If the tribunal awards an ex-employee a statutory redundancy payment, it may also award compensation for any financial loss caused by the employer’s non-payment.
There is a duty to consult representatives of employees.
At the same time as representatives are being consulted, there is also a duty to notify the Department for Business, Innovation and Skills (DBIS) on Form HR1 of the proposed number of redundancies. Failure to notify can result in criminal proceedings and an unlimited fine (level 5 standard scale of the Criminal Justice Act 1992 as amended) against the company and/or its officer.
A dismissal for redundancy may be unfair on grounds that:
◉ the employer has failed to give the employee as much warning or opportunity for one-to-one consultation as is reasonably practicable (unless the employer can reasonably conclude, at the time, that such consultation would be futile), or
◉ the selection criteria used are unreasonable in themselves or have been applied unreasonably, or
◉ the employer has failed to consider and, if appropriate, offer the employee any alternative employment that was available.
Common misconception (7)
‘… the employer’s duty to consider and explore with the employee opportunities for alternative employment only extends to work that is "suitable"’
Unfair dismissal law focuses on what reasonable measures the employer has taken to avoid the dismissal of an employee whose current job is redundant. Unemployment, even temporary, is undesirable, both for the individual and for society.

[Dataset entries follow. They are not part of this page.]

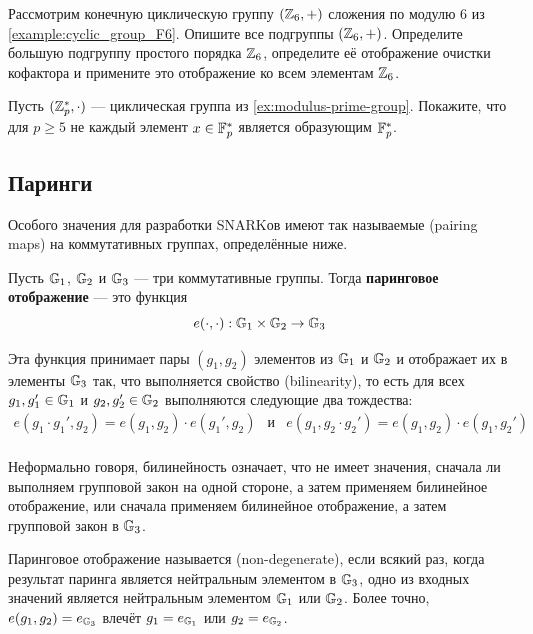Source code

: \begin{exercise}
Рассмотрим конечную циклическую группу $(\Z_6,+)$ сложения по модулю $6$ из \examplename{} \ref{example:cyclic_group_F6}. Опишите все подгруппы $(\Z_6,+)$. Определите большую подгруппу простого порядка $\Z_6$, определите её отображение очистки кофактора и примените это отображение ко всем элементам $\Z_6$.
\end{exercise}
\begin{exercise}Пусть $(\Z_p^*,\cdot)$ — циклическая группа из \exercisename{} \ref{ex:modulus-prime-group}. Покажите, что для $p\geq 5$ не каждый элемент $x\in \F_p^*$ является образующим $\F_p^*$.
\end{exercise}
\subsection{Паринги}
Особого значения для разработки SNARKов имеют так называемые  (pairing maps) на коммутативных группах, определённые ниже.

\begin{definition}\label{def:pairing-map} 
Пусть $\G_1$, $\G_2$ и $\G_3$ — три коммутативные группы. Тогда \textbf{паринговое отображение} — это функция
\begin{equation}\label{pairing-map}
e(\cdot,\cdot): \G_1 \times \G_2 \to \G_3
\end{equation}

Эта функция принимает пары $(g_1,g_2)$ элементов из $\G_1$ и $\G_2$ и отображает их в элементы $\G_3$ так, что выполняется свойство  (bilinearity), то есть для всех $g_1,g_1'\in \G_1$ и $g_2, g_2'\in \G_2$ выполняются следующие два тождества:
\begin{equation}\label{eq:bilinearity}
\begin{array}{lcr}
e(g_1 \cdot g_1',g_2)= e(g_1,g_2)\cdot e(g_1',g_2) &\text{и}&
e(g_1,g_2 \cdot g_2')= e(g_1,g_2)\cdot e(g_1,g_2')\\
\end{array}
\end{equation}
\end{definition}

Неформально говоря, билинейность означает, что не имеет значения, сначала ли выполняем групповой закон на одной стороне, а затем применяем билинейное отображение, или сначала применяем билинейное отображение, а затем групповой закон в $\G_3$. 

Паринговое отображение называется  (non-degenerate), если всякий раз, когда результат паринга является нейтральным элементом в $\G_3$, одно из входных значений является нейтральным элементом $\G_1$ или $\G_2$. Более точно, $e(g_1,g_2)=e_{\G_3}$ влечёт $g_1=e_{\G_1}$ или $g_2=e_{\G_2}$.

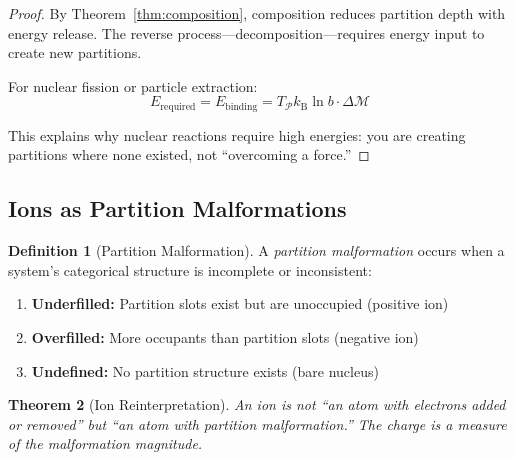 \documentclass[twocolumn,10pt,a4paper]{article}
\newtheorem{theorem}{Theorem}[section]
\theoremstyle{definition}
\newtheorem{definition}[theorem]{Definition}
\theoremstyle{remark}
\newcommand{\kB}{k_{\mathrm{B}}}
\newcommand{\Partition}{\mathcal{P}}
\newcommand{\Depth}{\mathcal{M}}
\begin{document}
\begin{proof}
By Theorem~\ref{thm:composition}, composition reduces partition depth with energy release. The reverse process---decomposition---requires energy input to create new partitions.

For nuclear fission or particle extraction:
\begin{equation}
    E_{\text{required}} = E_{\text{binding}} = T_{\Partition} \kB \ln b \cdot \Delta\Depth
\end{equation}

This explains why nuclear reactions require high energies: you are creating partitions where none existed, not ``overcoming a force.''
\end{proof}

\subsection{Ions as Partition Malformations}

\begin{definition}[Partition Malformation]
\label{def:malformation}
A \emph{partition malformation} occurs when a system's categorical structure is incomplete or inconsistent:
\begin{enumerate}
    \item \textbf{Underfilled:} Partition slots exist but are unoccupied (positive ion)
    \item \textbf{Overfilled:} More occupants than partition slots (negative ion)
    \item \textbf{Undefined:} No partition structure exists (bare nucleus)
\end{enumerate}
\end{definition}

\begin{theorem}[Ion Reinterpretation]
\label{thm:ion_reinterpret}
An ion is not ``an atom with electrons added or removed'' but ``an atom with partition malformation.'' The charge is a measure of the malformation magnitude.
\end{theorem}
\end{document}

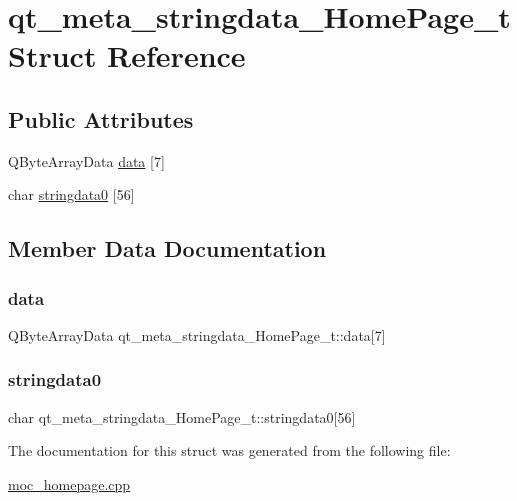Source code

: \hypertarget{structqt__meta__stringdata__HomePage__t}{}\section{qt\+\_\+meta\+\_\+stringdata\+\_\+\+Home\+Page\+\_\+t Struct Reference}
\label{structqt__meta__stringdata__HomePage__t}
\subsection*{Public Attributes}
\begin{DoxyCompactItemize}
\item 
Q\+Byte\+Array\+Data \mbox{\hyperlink{structqt__meta__stringdata__HomePage__t_aff85ca00cac16a922f43bd225a05ae8a}{data}} \mbox{[}7\mbox{]}
\item 
char \mbox{\hyperlink{structqt__meta__stringdata__HomePage__t_a1f09d3ac60e9e4c6e155ca7f9ab79e0f}{stringdata0}} \mbox{[}56\mbox{]}
\end{DoxyCompactItemize}


\subsection{Member Data Documentation}
\mbox{\label{structqt__meta__stringdata__HomePage__t_aff85ca00cac16a922f43bd225a05ae8a}} 
\subsubsection{\texorpdfstring{data}{data}}
{\footnotesize\ttfamily Q\+Byte\+Array\+Data qt\+\_\+meta\+\_\+stringdata\+\_\+\+Home\+Page\+\_\+t\+::data\mbox{[}7\mbox{]}}

\mbox{\label{structqt__meta__stringdata__HomePage__t_a1f09d3ac60e9e4c6e155ca7f9ab79e0f}} 
\subsubsection{\texorpdfstring{stringdata0}{stringdata0}}
{\footnotesize\ttfamily char qt\+\_\+meta\+\_\+stringdata\+\_\+\+Home\+Page\+\_\+t\+::stringdata0\mbox{[}56\mbox{]}}



The documentation for this struct was generated from the following file\+:\begin{DoxyCompactItemize}
\item 
\mbox{\hyperlink{moc__homepage_8cpp}{moc\+\_\+homepage.\+cpp}}\end{DoxyCompactItemize}
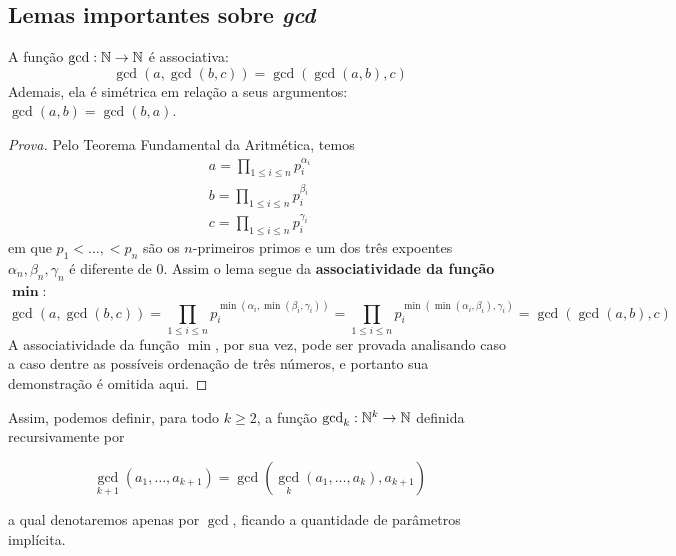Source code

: \documentclass{article}
\begin{document}
\subsection{Lemas importantes sobre \emph{gcd}}
\begin{theorem}\label{associativity}
    A função \(\gcd: \mathbb{N} \to \mathbb{N}\) é associativa:
    \[\gcd(a, \gcd(b, c)) = \gcd(\gcd(a, b), c)\]
    Ademais, ela é simétrica em relação a seus argumentos: \(\gcd(a, b) = \gcd(b, a)\).
\end{theorem}
\begin{proof}[Prova]
    Pelo Teorema Fundamental da Aritmética, temos
    \begin{align*}
        a = \prod_{1 \leq i \leq n}p_i^{\alpha_i} \\
        b = \prod_{1 \leq i \leq n}p_i^{\beta_i} \\
        c = \prod_{1 \leq i \leq n}p_i^{\gamma_i}
    \end{align*}
    em que \(p_1 < \dotsc, < p_n\) são os \(n\)-primeiros primos e um dos três expoentes \(\alpha_n, \beta_n, \gamma_n\) é diferente de \(0\). Assim o lema segue da \textbf{associatividade da função \(\boldsymbol{\min}\)}: 
    \[\gcd(a, \gcd(b, c)) = \prod_{1 \leq i \leq n}p_i^{\min(\alpha_i, \min(\beta_i, \gamma_i))} = \prod_{1 \leq i \leq n}p_i^{\min(\min(\alpha_i, \beta_i), \gamma_i)} = \gcd(\gcd(a, b), c)\]
    A associatividade da função \(\min\), por sua vez, pode ser provada analisando caso a caso dentre as possíveis ordenação de três números, e portanto sua demonstração é omitida aqui.
\end{proof}


Assim, podemos definir, para todo \(k \geq 2\), a função \(\gcd_k: \mathbb{N}^k \to \mathbb{N}\) definida recursivamente por 
\begin{definition}\label{n-ary-gcd}
    \[\gcd_{k+1}(a_1, \dotsc, a_{k+1}) = \gcd(\gcd_{k}(a_1, \dotsc, a_k), a_{k+1})\]    
\end{definition}
a qual denotaremos apenas por \(\gcd\), ficando a quantidade de parâmetros implícita.
\end{document}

So, the employer’s duty covers most, if not all opportunities or vacancies that exist within the organisation, regardless of their nature, worth or status. It is the employee’s prerogative to refuse on one or more of these grounds, but not the employer’s right to forego at least discussing them with the employee.
Of course, in the context of entitlement to a statutory redundancy payment, the employee’s refusal of an alternative job may have consequences only if that alternative is suitable in the first place (see above). But that is a different matter, based on a separate set of rules.
Also, a redundancy dismissal will be unfair if the employee is selected for any of the ‘automatically unfair’ reasons (referred earlier). The normal service qualification for unfair dismissal does not apply to these automatically unfair reasons.